**THE PROBLEM:**
Output the lines from the top of the entries below to the line with "##### shortDescription", both included, exactly and without pictures.

☆ ☆ ☆ ☆ ☆

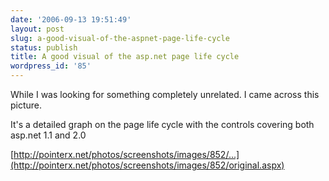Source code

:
 ```yaml
---
date: '2006-09-13 19:51:49'
layout: post
slug: a-good-visual-of-the-aspnet-page-life-cycle
status: publish
title: A good visual of the asp.net page life cycle
wordpress_id: '85'
---
```


While I was looking for something completely unrelated. I came across this picture.

It's a detailed graph on the page life cycle with the controls covering both asp.net 1.1 and 2.0

[http://pointerx.net/photos/screenshots/images/852/...](http://pointerx.net/photos/screenshots/images/852/original.aspx)
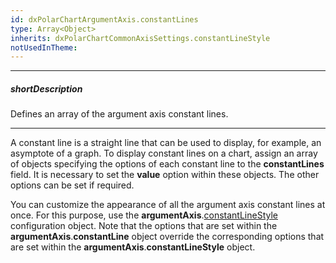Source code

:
 ```yaml
---
id: dxPolarChartArgumentAxis.constantLines
type: Array<Object>
inherits: dxPolarChartCommonAxisSettings.constantLineStyle
notUsedInTheme: 
---
```

---
##### shortDescription
Defines an array of the argument axis constant lines.

---
A constant line is a straight line that can be used to display, for example, an asymptote of a graph. To display constant lines on a chart, assign an array of objects specifying the options of each constant line to the **constantLines** field. It is necessary to set the **value** option within these objects. The other options can be set if required.

You can customize the appearance of all the argument axis constant lines at once. For this purpose, use the **argumentAxis**.[constantLineStyle](/api-reference/20%20Data%20Visualization%20Widgets/dxPolarChart/1%20Configuration/commonAxisSettings/constantLineStyle '/Documentation/ApiReference/Data_Visualization_Widgets/dxPolarChart/Configuration/argumentAxis/constantLineStyle/') configuration object. Note that the options that are set within the **argumentAxis**.**constantLine** object override the corresponding options that are set within the **argumentAxis**.**constantLineStyle** object.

☆ ☆ ☆ ☆ ☆

**RESULT BELOW:**
Source code

:
 ```yaml
---
date: '2006-09-13 19:51:49'
layout: post
slug: a-good-visual-of-the-aspnet-page-life-cycle
status: publish
title: A good visual of the asp.net page life cycle
wordpress_id: '85'
---
```


While I was looking for something completely unrelated. I came across this picture.

It's a detailed graph on the page life cycle with the controls covering both asp.net 1.1 and 2.0

[http://pointerx.net/photos/screenshots/images/852/...](http://pointerx.net/photos/screenshots/images/852/original.aspx)
Source code

:
 ```yaml
---
id: dxPolarChartArgumentAxis.constantLines
type: Array<Object>
inherits: dxPolarChartCommonAxisSettings.constantLineStyle
notUsedInTheme: 
---
```

---
##### shortDescription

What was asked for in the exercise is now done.